**Exercise requirements**
All lines from the one with "You can also" through the end of the records below are to be given again exactly, and nothing else.

**Raw data**
++++++++++++++++++++
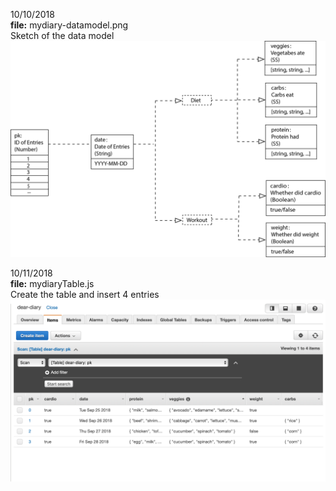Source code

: 10/10/2018  
**file:** mydiary-datamodel.png   
Sketch of the data model  
![](https://github.com/azuic/data-structures/blob/master/week7/mydiary-datamodel.png)

10/11/2018  
**file:** mydiaryTable.js  
Create the table and insert 4 entries  
![](https://github.com/azuic/data-structures/blob/master/week7/dear-diary.png)
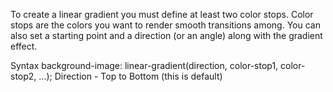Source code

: To create a linear gradient you must define at least two color stops.
Color stops are the colors you want to render smooth transitions among.
You can also set a starting point and a direction (or an angle) along with the gradient effect.

Syntax
background-image: linear-gradient(direction, color-stop1, color-stop2, ...);
Direction - Top to Bottom (this is default)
++++++++++++++++++++
**Solution to the problem**
You can also set a starting point and a direction (or an angle) along with the gradient effect.

Syntax
background-image: linear-gradient(direction, color-stop1, color-stop2, ...);
Direction - Top to Bottom (this is default)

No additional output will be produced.